▸ Stored data

----

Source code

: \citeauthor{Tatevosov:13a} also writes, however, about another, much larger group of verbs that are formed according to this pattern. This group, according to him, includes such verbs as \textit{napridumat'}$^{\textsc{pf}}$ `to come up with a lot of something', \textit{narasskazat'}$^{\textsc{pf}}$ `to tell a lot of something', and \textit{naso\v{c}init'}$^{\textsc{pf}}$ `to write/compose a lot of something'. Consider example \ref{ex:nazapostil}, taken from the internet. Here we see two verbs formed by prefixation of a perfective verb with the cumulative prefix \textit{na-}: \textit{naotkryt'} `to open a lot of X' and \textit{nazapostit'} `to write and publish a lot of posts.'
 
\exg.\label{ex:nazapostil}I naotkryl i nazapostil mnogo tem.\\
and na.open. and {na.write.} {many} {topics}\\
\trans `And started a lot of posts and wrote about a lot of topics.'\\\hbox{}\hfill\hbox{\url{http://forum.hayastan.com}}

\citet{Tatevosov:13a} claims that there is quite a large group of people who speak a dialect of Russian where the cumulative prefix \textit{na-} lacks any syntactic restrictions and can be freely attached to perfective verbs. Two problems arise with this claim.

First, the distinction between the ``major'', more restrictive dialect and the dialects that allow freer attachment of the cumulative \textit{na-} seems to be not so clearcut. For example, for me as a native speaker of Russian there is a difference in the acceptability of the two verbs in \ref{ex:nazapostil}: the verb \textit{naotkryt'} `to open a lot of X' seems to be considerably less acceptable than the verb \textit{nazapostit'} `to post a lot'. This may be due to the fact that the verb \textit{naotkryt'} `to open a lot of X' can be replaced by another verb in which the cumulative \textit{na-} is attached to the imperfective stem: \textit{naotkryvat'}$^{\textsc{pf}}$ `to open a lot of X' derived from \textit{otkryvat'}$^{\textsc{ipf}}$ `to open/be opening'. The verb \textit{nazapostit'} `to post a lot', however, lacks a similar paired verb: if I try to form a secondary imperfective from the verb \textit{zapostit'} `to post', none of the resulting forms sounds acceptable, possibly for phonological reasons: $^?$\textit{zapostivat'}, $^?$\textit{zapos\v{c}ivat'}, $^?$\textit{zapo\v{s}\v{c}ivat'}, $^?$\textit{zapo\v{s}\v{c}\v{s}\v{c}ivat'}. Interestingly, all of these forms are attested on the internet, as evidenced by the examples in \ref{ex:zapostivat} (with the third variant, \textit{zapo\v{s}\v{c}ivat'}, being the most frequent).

----

Every line of the records containing the word "topics" must appear in the answer.

▸ Your solution
and na.open. and {na.write.} {many} {topics}\\
\trans `And started a lot of posts and wrote about a lot of topics.'\\\hbox{}\hfill\hbox{\url{http://forum.hayastan.com}}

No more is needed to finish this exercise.